Reform the tax regime and keep relief grant, OECD tells SA
The Organisation for Economic Co-operation and Development also recommends that the social relief of distress grant be made permanent
The Paris-based Organisation for Economic Co-operation and Development (OECD) has recommended that SA’s social relief of distress grant be made permanent, that the VAT rate be increased from 15% to 17% and that the “distortive” personal income tax system, which benefits the wealthy, be reformed.
Such measures would help improve the sustainability of the fiscus, which faces gross loan debt to GDP of 75.1% in the 2024/2025 fiscal year and a crippling interest bill.
They would also provide support to the poor.
In its 2022 economic survey of SA released on Thursday, the OECD projects growth of 1.8% this year and 1.3% next year, saying the risks to the outlook remain high. The Reserve Bank has forecast growth of 2% in 2022 and 1.3% in 2023.
The OECD forecasts an inflation rate of 6.3% this year — slightly below the Bank’s forecast of 6.5% headline inflation.

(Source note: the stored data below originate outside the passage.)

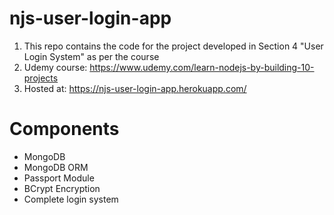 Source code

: # njs-user-login-app

1. This repo contains the code for the project developed in Section 4 "User Login System" as per the course
2. Udemy course: https://www.udemy.com/learn-nodejs-by-building-10-projects
3. Hosted at: https://njs-user-login-app.herokuapp.com/

# Components

* MongoDB
* MongoDB ORM
* Passport Module
* BCrypt Encryption
* Complete login system
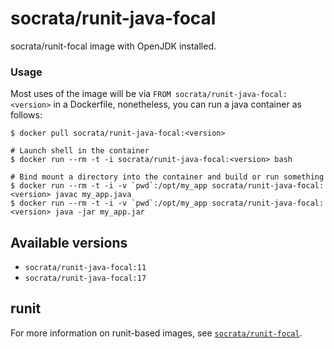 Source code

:socrata/runit-java-focal
====================

socrata/runit-focal image with OpenJDK installed.

### Usage

Most uses of the image will be via `FROM socrata/runit-java-focal:<version>` in a Dockerfile, nonetheless, you can run a java container as follows:

    $ docker pull socrata/runit-java-focal:<version>

    # Launch shell in the container
    $ docker run --rm -t -i socrata/runit-java-focal:<version> bash

    # Bind mount a directory into the container and build or run something
    $ docker run --rm -t -i -v `pwd`:/opt/my_app socrata/runit-java-focal:<version> javac my_app.java
    $ docker run --rm -t -i -v `pwd`:/opt/my_app socrata/runit-java-focal:<version> java -jar my_app.jar

## Available versions

- `socrata/runit-java-focal:11`
- `socrata/runit-java-focal:17`

## runit
For more information on runit-based images, see [`socrata/runit-focal`](socrata/runit-focal).

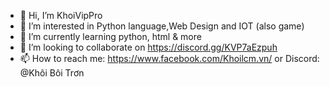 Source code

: - 👋 Hi, I’m KhoiVipPro
- 👀 I’m interested in Python language,Web Design and IOT (also game)
- 🌱 I’m currently learning python, html & more
- 💞️ I’m looking to collaborate on https://discord.gg/KVP7aEzpuh
- 📫 How to reach me: https://www.facebook.com/Khoilcm.vn/ or Discord: @Khôi Bôi Trơn

<!---
--->
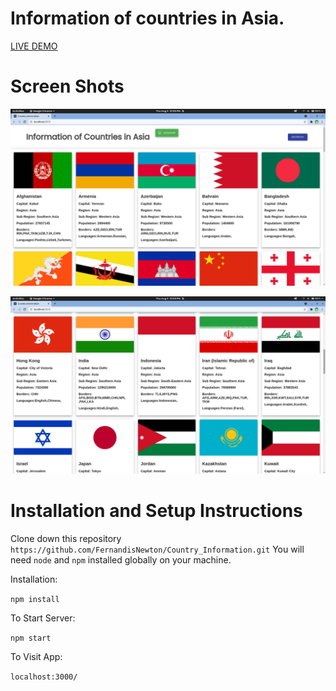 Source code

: # Information of countries in Asia.

[LIVE DEMO](https://vigilant-mccarthy-c4403b.netlify.app/) 

# Screen Shots

 

![CountryInfo](screenshots/ss2.png)

![CountryInfo](screenshots/ss1.png)

 

# Installation and Setup Instructions

 

Clone down this repository `https://github.com/FernandisNewton/Country_Information.git`
You will need `node` and `npm` installed globally on your machine.  

Installation:
 
`npm install`  

 
To Start Server:

`npm start`  

To Visit App:

`localhost:3000/`  
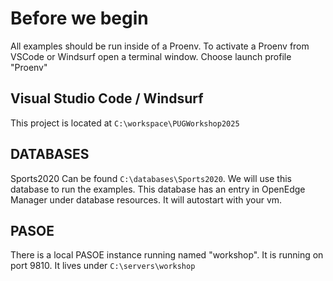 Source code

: # Before we begin
All examples should be run inside of a Proenv. To activate a Proenv from VSCode or Windsurf open a terminal window. Choose launch profile "Proenv"
## Visual Studio Code / Windsurf
This project is located at `C:\workspace\PUGWorkshop2025`

## DATABASES
Sports2020 Can be found `C:\databases\Sports2020`. We will use this database to run the examples. This database has an entry in OpenEdge Manager under database resources. It will autostart with your vm.

## PASOE
There is a local PASOE instance running named "workshop". It is running on port 9810. It lives under `C:\servers\workshop`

Making permanent the R350 social relief of distress grant, which benefits about 10.5-million unemployed people, would cost the fiscus about R42bn a year, the OECD estimates. Its proposal comes amid intense debate over the introduction of a basic income grant, which some have argued is unaffordable.
The OECD suggests that a permanent social relief of distress grant could be financed by savings on spending, strengthened public procurement procedures, increasing the VAT rate or broadening the basis of corporate and personal income taxes. Environmental taxes could also help raise revenue.
Lifting the VAT rate by two percentage points could raise VAT revenue by about 1% of GDP, according to the OECD, which stressed that a hike in the rate should go hand in hand with increased transfers to low-income households “to mitigate any potentially adverse distributional effects and to increase the political acceptability of a further VAT rate reform”.
Proposals were also made to broaden the corporate and personal income tax base and broaden the estate tax base by reducing exemptions for life insurance, pension savings and trust vehicles, as well as closing other tax avoidance schemes.
The OECD said a less distortive tax system would help improve public finances.
“Fiscal sustainability might be at stake,” it said.
“To reduce the government deficit and finance the needed investments ... and accelerating expenditures, it is key to increase revenues.”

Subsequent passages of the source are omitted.